## [What the exercise asks]
Starting with the line that has "modified during execution.", retype each line down to the end of the entries below, without leaving any out or adding any.

###

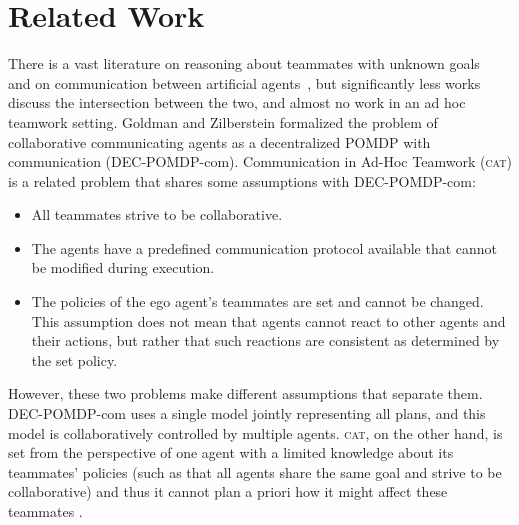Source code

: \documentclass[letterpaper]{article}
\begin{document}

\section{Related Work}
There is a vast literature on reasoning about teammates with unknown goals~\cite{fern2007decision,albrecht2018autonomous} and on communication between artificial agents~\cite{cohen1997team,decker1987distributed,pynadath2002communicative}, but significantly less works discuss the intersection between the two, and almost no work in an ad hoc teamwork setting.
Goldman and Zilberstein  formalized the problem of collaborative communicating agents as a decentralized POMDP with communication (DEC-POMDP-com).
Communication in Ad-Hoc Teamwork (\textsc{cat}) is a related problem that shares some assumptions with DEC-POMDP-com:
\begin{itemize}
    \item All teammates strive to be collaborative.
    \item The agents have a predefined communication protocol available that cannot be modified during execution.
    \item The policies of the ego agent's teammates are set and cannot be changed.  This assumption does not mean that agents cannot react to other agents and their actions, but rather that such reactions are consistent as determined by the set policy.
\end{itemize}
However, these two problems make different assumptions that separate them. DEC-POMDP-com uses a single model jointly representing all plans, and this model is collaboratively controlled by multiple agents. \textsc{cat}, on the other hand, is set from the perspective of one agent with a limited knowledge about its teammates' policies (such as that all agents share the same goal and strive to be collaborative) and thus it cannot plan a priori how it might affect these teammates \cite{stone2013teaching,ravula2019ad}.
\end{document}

###

## [Solution for this exercise]
    \item The agents have a predefined communication protocol available that cannot be modified during execution.
    \item The policies of the ego agent's teammates are set and cannot be changed.  This assumption does not mean that agents cannot react to other agents and their actions, but rather that such reactions are consistent as determined by the set policy.
\end{itemize}
However, these two problems make different assumptions that separate them. DEC-POMDP-com uses a single model jointly representing all plans, and this model is collaboratively controlled by multiple agents. \textsc{cat}, on the other hand, is set from the perspective of one agent with a limited knowledge about its teammates' policies (such as that all agents share the same goal and strive to be collaborative) and thus it cannot plan a priori how it might affect these teammates \cite{stone2013teaching,ravula2019ad}.
\end{document}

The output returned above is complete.